After picking at Phipps you should head into Pescadero to Duarte’s Restaurant for a bowl of their amazing green pepper or artichoke soup (or ask for the half-and-half and have it all). They also serve wonderful pies for dessert. Closer to Highway 1 is the Pescadero Marsh and its trails, well worth the stop.

If you want a Napa-like experience in fruit picking head out to Brentwood in Contra Costa County, where the You-Pick-‘em farms are almost as numerous as the megadevelopments threatening to engulf them. Pick up a map guide to the farms at any of the establishments that have the sign, ‘Harvest Time Member.’ Harvest Time also has a great website. There are so many of these farms in the area that you can’t miss, but if you are set on picking at specific farms call ahead of time for open days and times. Early in the week after a busy weekend is a terrible time to go as much of the ripe fruit has been picked.
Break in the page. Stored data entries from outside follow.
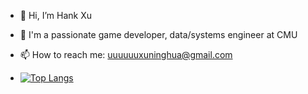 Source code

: - 👋 Hi, I’m Hank Xu
- 👀 I'm a passionate game developer, data/systems engineer at CMU
- 📫 How to reach me: uuuuuuxuninghua@gmail.com

- [![Top Langs](https://github-readme-stats.vercel.app/api?username=hankxu1212)](https://github.com/anuraghazra/github-readme-stats)
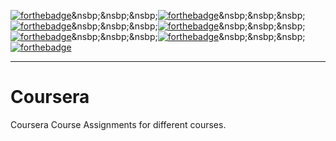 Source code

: [![forthebadge](https://forthebadge.com/images/badges/uses-git.svg)](https://forthebadge.com)&nsbp;&nsbp;&nsbp;[![forthebadge](https://forthebadge.com/images/badges/check-it-out.svg)](https://forthebadge.com)&nsbp;&nsbp;&nsbp;[![forthebadge](https://forthebadge.com/images/badges/uses-badges.svg)](https://forthebadge.com)&nsbp;&nsbp;&nsbp;[![forthebadge](https://forthebadge.com/images/badges/uses-html.svg)](https://forthebadge.com)&nsbp;&nsbp;&nsbp;[![forthebadge](https://forthebadge.com/images/badges/uses-css.svg)](https://forthebadge.com)&nsbp;&nsbp;&nsbp;[![forthebadge](https://forthebadge.com/images/badges/made-with-javascript.svg)](https://forthebadge.com)&nsbp;&nsbp;&nsbp;[![forthebadge](https://forthebadge.com/images/badges/built-with-love.svg)](https://forthebadge.com)

---
# Coursera
Coursera Course Assignments for different courses.
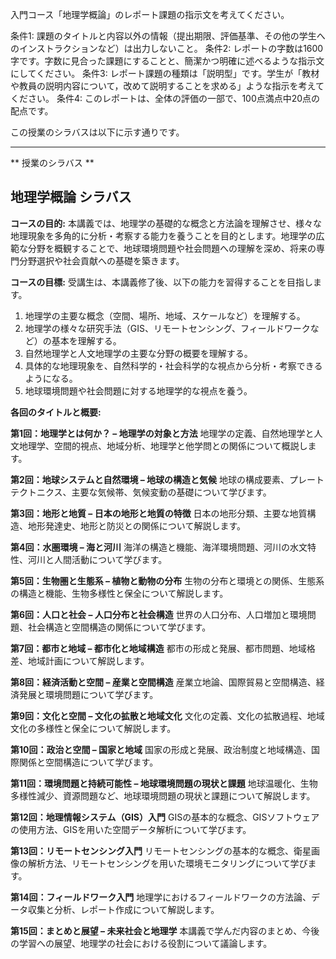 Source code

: 入門コース「地理学概論」のレポート課題の指示文を考えてください。

条件1: 課題のタイトルと内容以外の情報（提出期限、評価基準、その他の学生へのインストラクションなど）は出力しないこと。
条件2: レポートの字数は1600字です。字数に見合った課題にすることと、簡潔かつ明確に述べるような指示文にしてください。
条件3: レポート課題の種類は「説明型」です。学生が「教材や教員の説明内容について，改めて説明することを求める」ような指示を考えてください。
条件4: このレポートは、全体の評価の一部で、100点満点中20点の配点です。

この授業のシラバスは以下に示す通りです。

---------------------------------------
** 授業のシラバス **
## 地理学概論 シラバス

**コースの目的:** 本講義では、地理学の基礎的な概念と方法論を理解させ、様々な地理現象を多角的に分析・考察する能力を養うことを目的とします。地理学の広範な分野を概観することで、地球環境問題や社会問題への理解を深め、将来の専門分野選択や社会貢献への基礎を築きます。

**コースの目標:**  受講生は、本講義修了後、以下の能力を習得することを目指します。
1. 地理学の主要な概念（空間、場所、地域、スケールなど）を理解する。
2. 地理学の様々な研究手法（GIS、リモートセンシング、フィールドワークなど）の基本を理解する。
3. 自然地理学と人文地理学の主要な分野の概要を理解する。
4. 具体的な地理現象を、自然科学的・社会科学的な視点から分析・考察できるようになる。
5. 地球環境問題や社会問題に対する地理学的な視点を養う。


**各回のタイトルと概要:**

**第1回：地理学とは何か？ – 地理学の対象と方法**
地理学の定義、自然地理学と人文地理学、空間的視点、地域分析、地理学と他学問との関係について概説します。

**第2回：地球システムと自然環境 – 地球の構造と気候**
地球の構成要素、プレートテクトニクス、主要な気候帯、気候変動の基礎について学びます。

**第3回：地形と地質 – 日本の地形と地質の特徴**
日本の地形分類、主要な地質構造、地形発達史、地形と防災との関係について解説します。

**第4回：水圏環境 – 海と河川**
海洋の構造と機能、海洋環境問題、河川の水文特性、河川と人間活動について学びます。

**第5回：生物圏と生態系 – 植物と動物の分布**
生物の分布と環境との関係、生態系の構造と機能、生物多様性と保全について解説します。

**第6回：人口と社会 – 人口分布と社会構造**
世界の人口分布、人口増加と環境問題、社会構造と空間構造の関係について学びます。

**第7回：都市と地域 – 都市化と地域構造**
都市の形成と発展、都市問題、地域格差、地域計画について解説します。

**第8回：経済活動と空間 – 産業と空間構造**
産業立地論、国際貿易と空間構造、経済発展と環境問題について学びます。

**第9回：文化と空間 – 文化の拡散と地域文化**
文化の定義、文化の拡散過程、地域文化の多様性と保全について解説します。

**第10回：政治と空間 – 国家と地域**
国家の形成と発展、政治制度と地域構造、国際関係と空間構造について学びます。

**第11回：環境問題と持続可能性 – 地球環境問題の現状と課題**
地球温暖化、生物多様性減少、資源問題など、地球環境問題の現状と課題について解説します。

**第12回：地理情報システム（GIS）入門**
GISの基本的な概念、GISソフトウェアの使用方法、GISを用いた空間データ解析について学びます。

**第13回：リモートセンシング入門**
リモートセンシングの基本的な概念、衛星画像の解析方法、リモートセンシングを用いた環境モニタリングについて学びます。

**第14回：フィールドワーク入門**
地理学におけるフィールドワークの方法論、データ収集と分析、レポート作成について解説します。

**第15回：まとめと展望 – 未来社会と地理学**
本講義で学んだ内容のまとめ、今後の学習への展望、地理学の社会における役割について議論します。
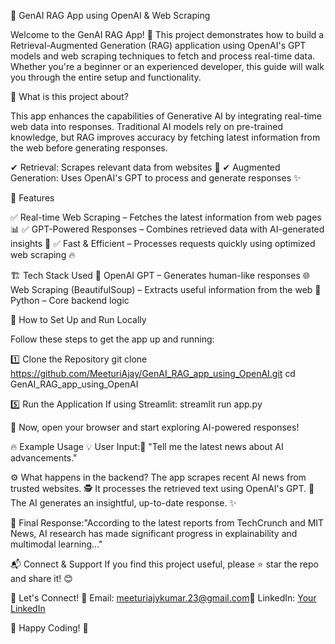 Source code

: 🌟 GenAI RAG App using OpenAI & Web Scraping

Welcome to the GenAI RAG App! 🚀 This project demonstrates how to build a Retrieval-Augmented Generation (RAG) application using OpenAI's GPT models and web scraping techniques to fetch and process real-time data. Whether you're a beginner or an experienced developer, this guide will walk you through the entire setup and functionality.

📌 What is this project about?

This app enhances the capabilities of Generative AI by integrating real-time web data into responses. Traditional AI models rely on pre-trained knowledge, but RAG improves accuracy by fetching latest information from the web before generating responses.

✔ Retrieval: Scrapes relevant data from websites 📡
✔ Augmented Generation: Uses OpenAI's GPT to process and generate responses ✨

🚀 Features

✅ Real-time Web Scraping – Fetches the latest information from web pages 📊
✅ GPT-Powered Responses – Combines retrieved data with AI-generated insights 🤖
✅ Fast & Efficient – Processes requests quickly using optimized web scraping 🔥

🏗️ Tech Stack Used
🧠 OpenAI GPT – Generates human-like responses
🌐 Web Scraping (BeautifulSoup) – Extracts useful information from the web
🐍 Python – Core backend logic

🎯 How to Set Up and Run Locally

Follow these steps to get the app up and running:

1️⃣ Clone the Repository
git clone https://github.com/MeeturiAjay/GenAI_RAG_app_using_OpenAI.git
cd GenAI_RAG_app_using_OpenAI

5️⃣ Run the Application
If using Streamlit:
 streamlit run app.py
 

🎉 Now, open your browser and start exploring AI-powered responses!

🔥 Example Usage
💡 User Input:📝 "Tell me the latest news about AI advancements."

⚙️ What happens in the backend?
The app scrapes recent AI news from trusted websites. 🕵️
It processes the retrieved text using OpenAI's GPT. 🧠
The AI generates an insightful, up-to-date response. ✨

📜 Final Response:"According to the latest reports from TechCrunch and MIT News, AI research has made significant progress in explainability and multimodal learning..."


📬 Connect & Support
If you find this project useful, please ⭐ star the repo and share it! 😊

👥 Let's Connect!
📧 Email: meeturiajykumar.23@gmail.com💼 LinkedIn: [Your LinkedIn](https://www.linkedin.com/in/meeturi-ajay-kumar-a02743248/) 

🚀 Happy Coding! 🎉

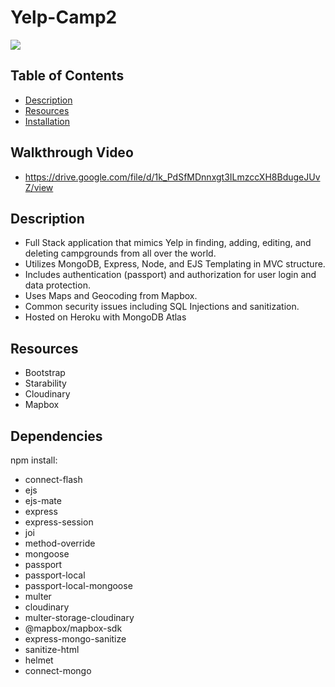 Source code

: # Yelp-Camp2
![](https://i.gyazo.com/fda14ed66815c110ac3a3e7ccffad81a.jpg)

## Table of Contents
  - [Description](#description)
  - [Resources](#resources)
  - [Installation](#installation)

## Walkthrough Video
- https://drive.google.com/file/d/1k_PdSfMDnnxgt3ILmzccXH8BdugeJUvZ/view

## Description
- Full Stack application that mimics Yelp in finding, adding, editing, and deleting campgrounds from all over the world. 
- Utilizes MongoDB, Express, Node, and EJS Templating in MVC structure. 
- Includes authentication (passport) and authorization for user login and data protection.
- Uses Maps and Geocoding from Mapbox.
- Common security issues including SQL Injections and sanitization.
- Hosted on Heroku with MongoDB Atlas

## Resources
- Bootstrap
- Starability
- Cloudinary
- Mapbox

## Dependencies 
npm install:
- connect-flash
- ejs
- ejs-mate
- express
- express-session
- joi
- method-override
- mongoose
- passport
- passport-local
- passport-local-mongoose
- multer
- cloudinary
- multer-storage-cloudinary
- @mapbox/mapbox-sdk
- express-mongo-sanitize
- sanitize-html
- helmet
- connect-mongo

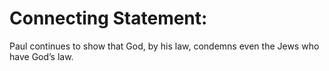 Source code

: # Connecting Statement:

Paul continues to show that God, by his law, condemns even the Jews who have God’s law. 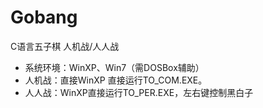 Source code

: # Gobang
C语言五子棋 人机战/人人战<br>
* 系统环境：WinXP、Win7（需DOSBox辅助）
* 人机战：直接WinXP 直接运行TO_COM.EXE。
* 人人战：WinXP直接运行TO_PER.EXE，左右键控制黑白子
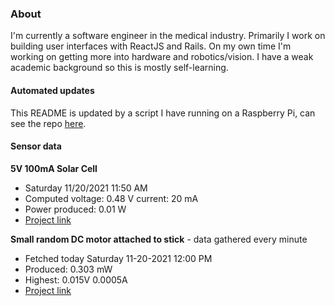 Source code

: ### About
I'm currently a software engineer in the medical industry. Primarily I work on building user interfaces with ReactJS and Rails. On my own time I'm working on getting more into hardware and robotics/vision. I have a weak academic background so this is mostly self-learning.

#### Automated updates
This README is updated by a script I have running on a Raspberry Pi, can see the repo [here](https://github.com/jdc-cunningham/raspi-git-repo-updater).

#### Sensor data
**5V 100mA Solar Cell**
- Saturday 11/20/2021 11:50 AM
- Computed voltage: 0.48 V current: 20 mA
- Power produced: 0.01 W
- [Project link](https://github.com/jdc-cunningham/raspisolarplotter)

**Small random DC motor attached to stick** - data gathered every minute
- Fetched today Saturday 11-20-2021 12:00 PM
- Produced: 0.303 mW
- Highest: 0.015V 0.0005A
- [Project link](https://github.com/jdc-cunningham/turbine-raspi) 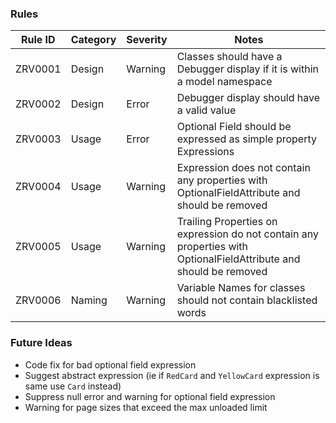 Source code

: ### Rules

| Rule ID | Category | Severity | Notes                                                                                                             |
|---------|----------|----------|-------------------------------------------------------------------------------------------------------------------|
| ZRV0001 | Design   | Warning  | Classes should have a Debugger display if it is within a model namespace                                          |
| ZRV0002 | Design   | Error    | Debugger display should have a valid value                                                                        |
| ZRV0003 | Usage    | Error    | Optional Field should be expressed as simple property Expressions                                                 |
| ZRV0004 | Usage    | Warning  | Expression does not contain any properties with OptionalFieldAttribute and should be removed                      |
| ZRV0005 | Usage    | Warning  | Trailing Properties on expression do not contain any properties with OptionalFieldAttribute and should be removed |
| ZRV0006 | Naming   | Warning  | Variable Names for classes should not contain blacklisted words                                                   |
### Future Ideas

- Code fix for bad optional field expression
- Suggest abstract expression (ie if `RedCard` and `YellowCard` expression is same use `Card` instead)
- Suppress null error and warning for optional field expression
- Warning for page sizes that exceed the max unloaded limit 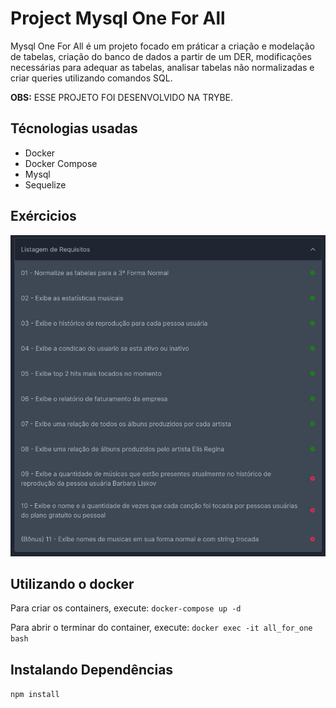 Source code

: # Project Mysql One For All

Mysql One For All é um projeto focado em práticar a criação e modelação de tabelas, criação do banco de dados a partir de um DER, modificações necessárias para adequar as tabelas, analisar tabelas não normalizadas e criar queries utilizando comandos SQL.

<strong>OBS:</strong> ESSE PROJETO FOI DESENVOLVIDO NA TRYBE.

## Técnologias usadas
* Docker
* Docker Compose
* Mysql
* Sequelize

## Exércicios
<img alt="imagem-requisitos-do-projeto" src="/requisitos.png">

## Utilizando o docker
Para criar os containers, execute: `docker-compose up -d`

Para abrir o terminar do container, execute: `docker exec -it all_for_one bash`

## Instalando Dependências
  `npm install`
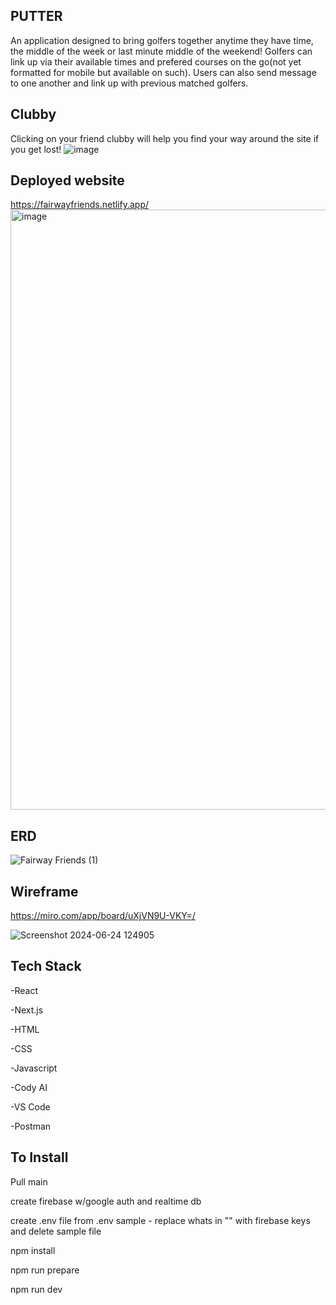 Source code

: ## PUTTER

An application designed to bring golfers together anytime they have time, the middle of the week or last minute middle of the weekend! Golfers can link up via their available times and prefered courses on the go(not yet formatted for mobile but available on such). Users can also send message to one another and link up with previous matched golfers.

## Clubby 

Clicking on your friend clubby will help you find your way around the site if you get lost!
![image](https://github.com/user-attachments/assets/b19043f3-13ed-49bf-9d43-38775ec6ff93)


## Deployed website

https://fairwayfriends.netlify.app/
<img width="960" alt="image" src="https://github.com/user-attachments/assets/e1366ead-9a2e-475f-bcd5-dc3c92d89067">

## ERD

![Fairway Friends (1)](https://github.com/user-attachments/assets/08ea00e8-a033-40f9-911c-4fd93fbd09f1)



## Wireframe

https://miro.com/app/board/uXjVN9U-VKY=/

![Screenshot 2024-06-24 124905](https://github.com/bweatherby1/friends/assets/143454238/b4af40cc-33c5-4fb2-a216-8f97ba5f55fc)

## Tech Stack

-React

-Next.js

-HTML

-CSS

-Javascript

-Cody AI

-VS Code

-Postman
## To Install

Pull main

create firebase w/google auth and realtime db

create .env file from .env sample - replace whats in "" with firebase keys and delete sample file

npm install

npm run prepare

npm run dev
The best days for beating the crowds and finding sweet, juicy fruit seem to be Wednesdays and Thursdays.

Two highlight farms are The Farmer’s Daughter Produce (on Walnut Blvd., tel. 925 634-4827) and Pomeroy Farms (also on Walnut). The peaches and apricots are wonderfully ripe and warmed by the weather are a delight to eat right off the tree.

Chris, who runs Pomeroy Farms, and is the fourth generation keeping the family orchards going, is very approachable. Be sure to ask him about the ‘lay of the land’ in Brentwood.

As I mentioned before, the signs of a coming tidal wave of bulldozers is everywhere evident. The most probable future of this area is on display closer to the town center, with many new walled housing tracts sporting young lawns. But the tentacles of paved “progress” are reaching far into the surrounding fields. Many of the single lane roads have sprouted two or three additional lanes with large intersections leading to open fields. Billboards advertising monster developments with ironic names like ‘Oak View’ or ‘The Orchards’ liter the road side.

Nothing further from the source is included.